Records from a data source:
◆ ◆ ◆ ◆

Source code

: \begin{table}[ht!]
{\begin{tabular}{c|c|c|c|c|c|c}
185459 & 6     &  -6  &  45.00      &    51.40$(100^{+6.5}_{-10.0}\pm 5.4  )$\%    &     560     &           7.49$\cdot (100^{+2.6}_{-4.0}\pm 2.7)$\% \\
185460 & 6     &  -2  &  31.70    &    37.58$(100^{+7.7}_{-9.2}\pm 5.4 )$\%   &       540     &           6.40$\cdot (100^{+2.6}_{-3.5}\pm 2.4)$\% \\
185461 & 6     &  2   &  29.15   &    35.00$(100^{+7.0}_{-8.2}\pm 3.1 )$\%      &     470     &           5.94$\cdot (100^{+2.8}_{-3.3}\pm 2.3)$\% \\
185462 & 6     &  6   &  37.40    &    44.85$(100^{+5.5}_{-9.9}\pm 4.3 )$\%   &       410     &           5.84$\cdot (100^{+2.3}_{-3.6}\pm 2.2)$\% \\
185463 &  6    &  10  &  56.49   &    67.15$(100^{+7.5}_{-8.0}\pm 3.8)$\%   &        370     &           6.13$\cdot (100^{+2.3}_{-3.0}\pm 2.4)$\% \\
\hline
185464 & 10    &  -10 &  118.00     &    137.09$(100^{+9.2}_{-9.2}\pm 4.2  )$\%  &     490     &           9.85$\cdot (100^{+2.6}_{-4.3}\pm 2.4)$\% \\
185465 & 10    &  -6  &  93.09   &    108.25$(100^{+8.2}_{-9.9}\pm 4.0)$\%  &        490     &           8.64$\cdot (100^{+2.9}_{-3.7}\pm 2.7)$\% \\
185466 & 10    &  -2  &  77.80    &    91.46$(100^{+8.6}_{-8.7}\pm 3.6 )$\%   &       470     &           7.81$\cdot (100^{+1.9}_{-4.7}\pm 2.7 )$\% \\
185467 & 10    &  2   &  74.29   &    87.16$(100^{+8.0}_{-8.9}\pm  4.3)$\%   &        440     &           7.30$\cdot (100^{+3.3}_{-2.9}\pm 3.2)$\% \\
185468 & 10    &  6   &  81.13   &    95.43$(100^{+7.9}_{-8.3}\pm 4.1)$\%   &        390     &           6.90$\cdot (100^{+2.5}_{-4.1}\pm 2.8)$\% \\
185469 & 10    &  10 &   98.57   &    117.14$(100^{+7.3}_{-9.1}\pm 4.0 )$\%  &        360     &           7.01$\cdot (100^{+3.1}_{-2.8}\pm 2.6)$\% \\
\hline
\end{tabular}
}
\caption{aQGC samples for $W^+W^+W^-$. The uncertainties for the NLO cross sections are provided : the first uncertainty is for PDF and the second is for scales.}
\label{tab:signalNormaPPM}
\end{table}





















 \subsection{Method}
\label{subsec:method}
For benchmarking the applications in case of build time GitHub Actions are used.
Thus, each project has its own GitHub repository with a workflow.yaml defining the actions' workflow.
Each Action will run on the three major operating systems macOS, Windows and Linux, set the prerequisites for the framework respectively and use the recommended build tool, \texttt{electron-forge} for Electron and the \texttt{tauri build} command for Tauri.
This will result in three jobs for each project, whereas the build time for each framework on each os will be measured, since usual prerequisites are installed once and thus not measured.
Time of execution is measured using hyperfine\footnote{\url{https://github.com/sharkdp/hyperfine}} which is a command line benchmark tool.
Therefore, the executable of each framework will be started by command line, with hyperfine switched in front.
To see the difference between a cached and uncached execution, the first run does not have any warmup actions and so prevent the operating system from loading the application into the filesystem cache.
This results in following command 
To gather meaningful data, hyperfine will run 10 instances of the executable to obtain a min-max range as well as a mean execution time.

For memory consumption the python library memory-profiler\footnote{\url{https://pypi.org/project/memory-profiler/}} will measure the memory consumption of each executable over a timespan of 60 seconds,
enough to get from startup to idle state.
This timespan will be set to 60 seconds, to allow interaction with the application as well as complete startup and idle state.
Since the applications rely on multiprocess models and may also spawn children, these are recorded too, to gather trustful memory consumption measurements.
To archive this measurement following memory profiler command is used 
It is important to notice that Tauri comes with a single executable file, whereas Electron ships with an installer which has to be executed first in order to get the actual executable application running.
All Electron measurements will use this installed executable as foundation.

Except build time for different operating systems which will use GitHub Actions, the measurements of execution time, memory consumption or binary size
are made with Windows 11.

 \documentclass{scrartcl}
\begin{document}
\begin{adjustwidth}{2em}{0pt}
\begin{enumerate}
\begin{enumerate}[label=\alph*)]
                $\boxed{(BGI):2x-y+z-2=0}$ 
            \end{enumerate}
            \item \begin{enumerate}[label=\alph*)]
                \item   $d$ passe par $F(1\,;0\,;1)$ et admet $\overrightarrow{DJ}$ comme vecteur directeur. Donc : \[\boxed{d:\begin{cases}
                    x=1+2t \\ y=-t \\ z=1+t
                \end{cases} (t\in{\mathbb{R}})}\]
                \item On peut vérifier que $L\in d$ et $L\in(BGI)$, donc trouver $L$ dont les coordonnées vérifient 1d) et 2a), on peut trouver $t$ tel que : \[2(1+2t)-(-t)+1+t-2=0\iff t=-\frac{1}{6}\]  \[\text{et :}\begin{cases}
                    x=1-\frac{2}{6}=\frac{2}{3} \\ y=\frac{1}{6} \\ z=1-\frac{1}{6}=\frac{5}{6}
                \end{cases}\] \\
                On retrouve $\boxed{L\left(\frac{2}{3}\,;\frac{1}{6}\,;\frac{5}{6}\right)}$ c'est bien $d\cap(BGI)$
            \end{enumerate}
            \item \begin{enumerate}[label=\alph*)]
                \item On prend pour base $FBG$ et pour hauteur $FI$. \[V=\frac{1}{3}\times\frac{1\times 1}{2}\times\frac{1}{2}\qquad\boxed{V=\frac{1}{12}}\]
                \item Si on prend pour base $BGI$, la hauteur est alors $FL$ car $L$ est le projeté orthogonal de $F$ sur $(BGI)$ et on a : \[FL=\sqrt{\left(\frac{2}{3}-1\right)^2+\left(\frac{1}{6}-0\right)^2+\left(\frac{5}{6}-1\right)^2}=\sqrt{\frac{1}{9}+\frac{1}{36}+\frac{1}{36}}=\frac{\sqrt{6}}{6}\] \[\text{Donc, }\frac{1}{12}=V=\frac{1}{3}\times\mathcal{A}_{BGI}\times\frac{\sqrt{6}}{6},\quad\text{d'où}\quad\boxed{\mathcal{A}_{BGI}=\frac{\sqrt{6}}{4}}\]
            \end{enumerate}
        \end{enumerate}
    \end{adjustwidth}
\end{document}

◆ ◆ ◆ ◆

> [What you have to do]
Determine which lines above include the word "https", and report those lines in full.

> [Output below]
Time of execution is measured using hyperfine\footnote{\url{https://github.com/sharkdp/hyperfine}} which is a command line benchmark tool.
For memory consumption the python library memory-profiler\footnote{\url{https://pypi.org/project/memory-profiler/}} will measure the memory consumption of each executable over a timespan of 60 seconds,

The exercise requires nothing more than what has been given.